Your copy of the data should match it exactly, leaving out only the pictures.

++++++

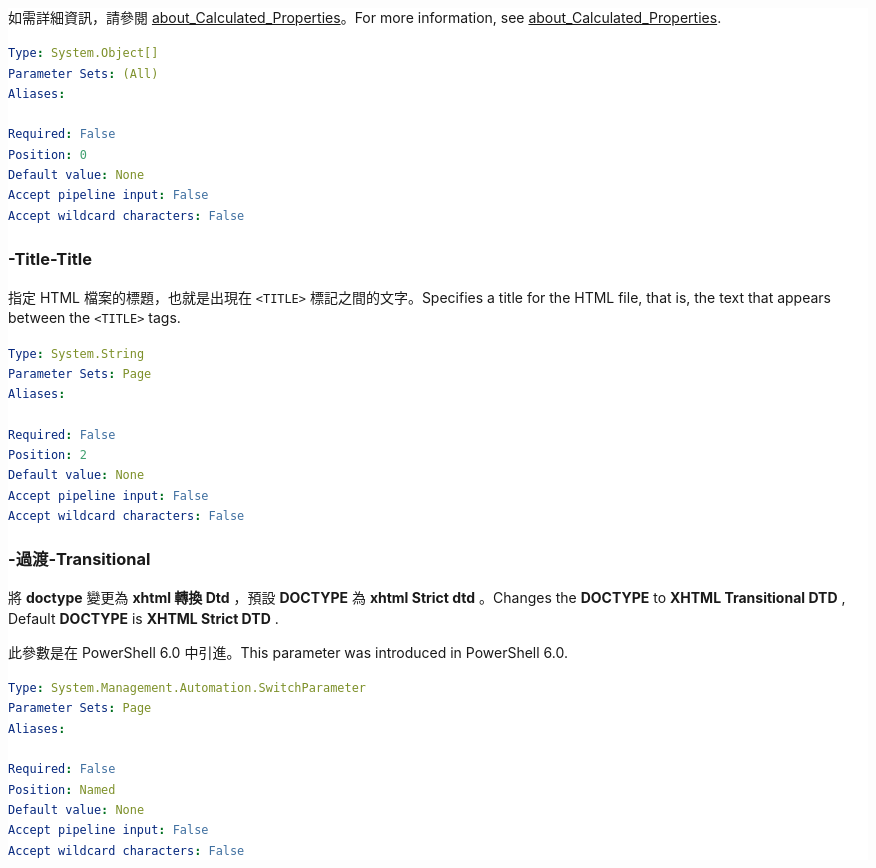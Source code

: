 <span data-ttu-id="53337-220">如需詳細資訊，請參閱 [about_Calculated_Properties](../Microsoft.PowerShell.Core/About/about_Calculated_Properties.md)。</span><span class="sxs-lookup"><span data-stu-id="53337-220">For more information, see [about_Calculated_Properties](../Microsoft.PowerShell.Core/About/about_Calculated_Properties.md).</span></span>

```yaml
Type: System.Object[]
Parameter Sets: (All)
Aliases:

Required: False
Position: 0
Default value: None
Accept pipeline input: False
Accept wildcard characters: False
```

### <span data-ttu-id="53337-221">-Title</span><span class="sxs-lookup"><span data-stu-id="53337-221">-Title</span></span>

<span data-ttu-id="53337-222">指定 HTML 檔案的標題，也就是出現在 `<TITLE>` 標記之間的文字。</span><span class="sxs-lookup"><span data-stu-id="53337-222">Specifies a title for the HTML file, that is, the text that appears between the `<TITLE>` tags.</span></span>

```yaml
Type: System.String
Parameter Sets: Page
Aliases:

Required: False
Position: 2
Default value: None
Accept pipeline input: False
Accept wildcard characters: False
```

### <span data-ttu-id="53337-223">-過渡</span><span class="sxs-lookup"><span data-stu-id="53337-223">-Transitional</span></span>

<span data-ttu-id="53337-224">將 **doctype** 變更為 **xhtml 轉換 Dtd** ，預設 **DOCTYPE** 為 **xhtml Strict dtd** 。</span><span class="sxs-lookup"><span data-stu-id="53337-224">Changes the **DOCTYPE** to **XHTML Transitional DTD** , Default **DOCTYPE** is **XHTML Strict DTD** .</span></span>

<span data-ttu-id="53337-225">此參數是在 PowerShell 6.0 中引進。</span><span class="sxs-lookup"><span data-stu-id="53337-225">This parameter was introduced in PowerShell 6.0.</span></span>

```yaml
Type: System.Management.Automation.SwitchParameter
Parameter Sets: Page
Aliases:

Required: False
Position: Named
Default value: None
Accept pipeline input: False
Accept wildcard characters: False
```
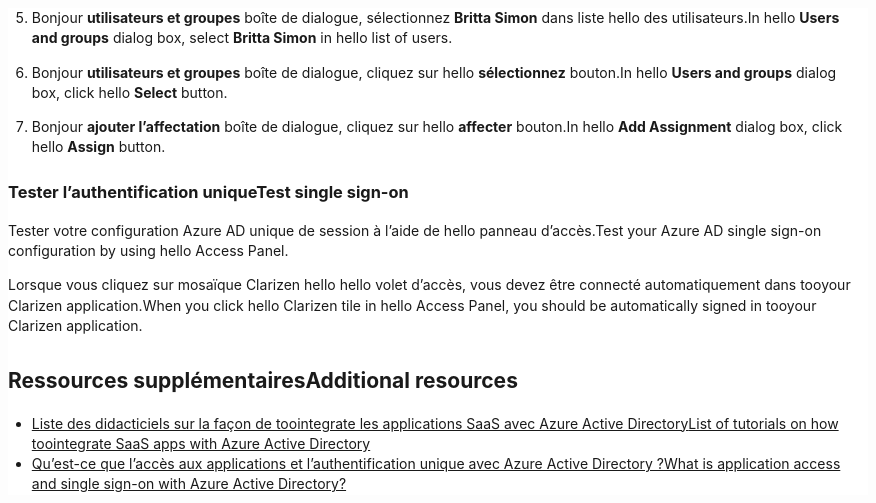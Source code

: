 5. <span data-ttu-id="89ab4-240">Bonjour **utilisateurs et groupes** boîte de dialogue, sélectionnez **Britta Simon** dans liste hello des utilisateurs.</span><span class="sxs-lookup"><span data-stu-id="89ab4-240">In hello **Users and groups** dialog box, select **Britta Simon** in hello list of users.</span></span>

6. <span data-ttu-id="89ab4-241">Bonjour **utilisateurs et groupes** boîte de dialogue, cliquez sur hello **sélectionnez** bouton.</span><span class="sxs-lookup"><span data-stu-id="89ab4-241">In hello **Users and groups** dialog box, click hello **Select** button.</span></span>

7. <span data-ttu-id="89ab4-242">Bonjour **ajouter l’affectation** boîte de dialogue, cliquez sur hello **affecter** bouton.</span><span class="sxs-lookup"><span data-stu-id="89ab4-242">In hello **Add Assignment** dialog box, click hello **Assign** button.</span></span>

### <a name="test-single-sign-on"></a><span data-ttu-id="89ab4-243">Tester l’authentification unique</span><span class="sxs-lookup"><span data-stu-id="89ab4-243">Test single sign-on</span></span>
<span data-ttu-id="89ab4-244">Tester votre configuration Azure AD unique de session à l’aide de hello panneau d’accès.</span><span class="sxs-lookup"><span data-stu-id="89ab4-244">Test your Azure AD single sign-on configuration by using hello Access Panel.</span></span>

<span data-ttu-id="89ab4-245">Lorsque vous cliquez sur mosaïque Clarizen hello hello volet d’accès, vous devez être connecté automatiquement dans tooyour Clarizen application.</span><span class="sxs-lookup"><span data-stu-id="89ab4-245">When you click hello Clarizen tile in hello Access Panel, you should be automatically signed in tooyour Clarizen application.</span></span>

## <a name="additional-resources"></a><span data-ttu-id="89ab4-246">Ressources supplémentaires</span><span class="sxs-lookup"><span data-stu-id="89ab4-246">Additional resources</span></span>

* [<span data-ttu-id="89ab4-247">Liste des didacticiels sur la façon de toointegrate les applications SaaS avec Azure Active Directory</span><span class="sxs-lookup"><span data-stu-id="89ab4-247">List of tutorials on how toointegrate SaaS apps with Azure Active Directory</span></span>](active-directory-saas-tutorial-list.md)
* [<span data-ttu-id="89ab4-248">Qu’est-ce que l’accès aux applications et l’authentification unique avec Azure Active Directory ?</span><span class="sxs-lookup"><span data-stu-id="89ab4-248">What is application access and single sign-on with Azure Active Directory?</span></span>](active-directory-appssoaccess-whatis.md)



[1]: ./media/active-directory-saas-clarizen-tutorial/tutorial_general_01.png
[2]: ./media/active-directory-saas-clarizen-tutorial/tutorial_general_02.png
[3]: ./media/active-directory-saas-clarizen-tutorial/tutorial_general_03.png
[4]: ./media/active-directory-saas-clarizen-tutorial/tutorial_general_04.png

[100]: ./media/active-directory-saas-clarizen-tutorial/tutorial_general_100.png

[200]: ./media/active-directory-saas-clarizen-tutorial/tutorial_general_200.png
[201]: ./media/active-directory-saas-clarizen-tutorial/tutorial_general_201.png
[202]: ./media/active-directory-saas-clarizen-tutorial/tutorial_general_202.png
[203]: ./media/active-directory-saas-clarizen-tutorial/tutorial_general_203.png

++++++

▶ [Result for this exercise]
Source code

: <span data-ttu-id="53337-220">如需詳細資訊，請參閱 [about_Calculated_Properties](../Microsoft.PowerShell.Core/About/about_Calculated_Properties.md)。</span><span class="sxs-lookup"><span data-stu-id="53337-220">For more information, see [about_Calculated_Properties](../Microsoft.PowerShell.Core/About/about_Calculated_Properties.md).</span></span>

```yaml
Type: System.Object[]
Parameter Sets: (All)
Aliases:

Required: False
Position: 0
Default value: None
Accept pipeline input: False
Accept wildcard characters: False
```

### <span data-ttu-id="53337-221">-Title</span><span class="sxs-lookup"><span data-stu-id="53337-221">-Title</span></span>

<span data-ttu-id="53337-222">指定 HTML 檔案的標題，也就是出現在 `<TITLE>` 標記之間的文字。</span><span class="sxs-lookup"><span data-stu-id="53337-222">Specifies a title for the HTML file, that is, the text that appears between the `<TITLE>` tags.</span></span>

```yaml
Type: System.String
Parameter Sets: Page
Aliases:

Required: False
Position: 2
Default value: None
Accept pipeline input: False
Accept wildcard characters: False
```

### <span data-ttu-id="53337-223">-過渡</span><span class="sxs-lookup"><span data-stu-id="53337-223">-Transitional</span></span>

<span data-ttu-id="53337-224">將 **doctype** 變更為 **xhtml 轉換 Dtd** ，預設 **DOCTYPE** 為 **xhtml Strict dtd** 。</span><span class="sxs-lookup"><span data-stu-id="53337-224">Changes the **DOCTYPE** to **XHTML Transitional DTD** , Default **DOCTYPE** is **XHTML Strict DTD** .</span></span>

<span data-ttu-id="53337-225">此參數是在 PowerShell 6.0 中引進。</span><span class="sxs-lookup"><span data-stu-id="53337-225">This parameter was introduced in PowerShell 6.0.</span></span>

```yaml
Type: System.Management.Automation.SwitchParameter
Parameter Sets: Page
Aliases:

Required: False
Position: Named
Default value: None
Accept pipeline input: False
Accept wildcard characters: False
```
Source code

: 5. <span data-ttu-id="89ab4-240">Bonjour **utilisateurs et groupes** boîte de dialogue, sélectionnez **Britta Simon** dans liste hello des utilisateurs.</span><span class="sxs-lookup"><span data-stu-id="89ab4-240">In hello **Users and groups** dialog box, select **Britta Simon** in hello list of users.</span></span>

6. <span data-ttu-id="89ab4-241">Bonjour **utilisateurs et groupes** boîte de dialogue, cliquez sur hello **sélectionnez** bouton.</span><span class="sxs-lookup"><span data-stu-id="89ab4-241">In hello **Users and groups** dialog box, click hello **Select** button.</span></span>

7. <span data-ttu-id="89ab4-242">Bonjour **ajouter l’affectation** boîte de dialogue, cliquez sur hello **affecter** bouton.</span><span class="sxs-lookup"><span data-stu-id="89ab4-242">In hello **Add Assignment** dialog box, click hello **Assign** button.</span></span>

### <a name="test-single-sign-on"></a><span data-ttu-id="89ab4-243">Tester l’authentification unique</span><span class="sxs-lookup"><span data-stu-id="89ab4-243">Test single sign-on</span></span>
<span data-ttu-id="89ab4-244">Tester votre configuration Azure AD unique de session à l’aide de hello panneau d’accès.</span><span class="sxs-lookup"><span data-stu-id="89ab4-244">Test your Azure AD single sign-on configuration by using hello Access Panel.</span></span>

<span data-ttu-id="89ab4-245">Lorsque vous cliquez sur mosaïque Clarizen hello hello volet d’accès, vous devez être connecté automatiquement dans tooyour Clarizen application.</span><span class="sxs-lookup"><span data-stu-id="89ab4-245">When you click hello Clarizen tile in hello Access Panel, you should be automatically signed in tooyour Clarizen application.</span></span>

## <a name="additional-resources"></a><span data-ttu-id="89ab4-246">Ressources supplémentaires</span><span class="sxs-lookup"><span data-stu-id="89ab4-246">Additional resources</span></span>

* [<span data-ttu-id="89ab4-247">Liste des didacticiels sur la façon de toointegrate les applications SaaS avec Azure Active Directory</span><span class="sxs-lookup"><span data-stu-id="89ab4-247">List of tutorials on how toointegrate SaaS apps with Azure Active Directory</span></span>](active-directory-saas-tutorial-list.md)
* [<span data-ttu-id="89ab4-248">Qu’est-ce que l’accès aux applications et l’authentification unique avec Azure Active Directory ?</span><span class="sxs-lookup"><span data-stu-id="89ab4-248">What is application access and single sign-on with Azure Active Directory?</span></span>](active-directory-appssoaccess-whatis.md)



[1]: ./media/active-directory-saas-clarizen-tutorial/tutorial_general_01.png
[2]: ./media/active-directory-saas-clarizen-tutorial/tutorial_general_02.png
[3]: ./media/active-directory-saas-clarizen-tutorial/tutorial_general_03.png
[4]: ./media/active-directory-saas-clarizen-tutorial/tutorial_general_04.png

[100]: ./media/active-directory-saas-clarizen-tutorial/tutorial_general_100.png

[200]: ./media/active-directory-saas-clarizen-tutorial/tutorial_general_200.png
[201]: ./media/active-directory-saas-clarizen-tutorial/tutorial_general_201.png
[202]: ./media/active-directory-saas-clarizen-tutorial/tutorial_general_202.png
[203]: ./media/active-directory-saas-clarizen-tutorial/tutorial_general_203.png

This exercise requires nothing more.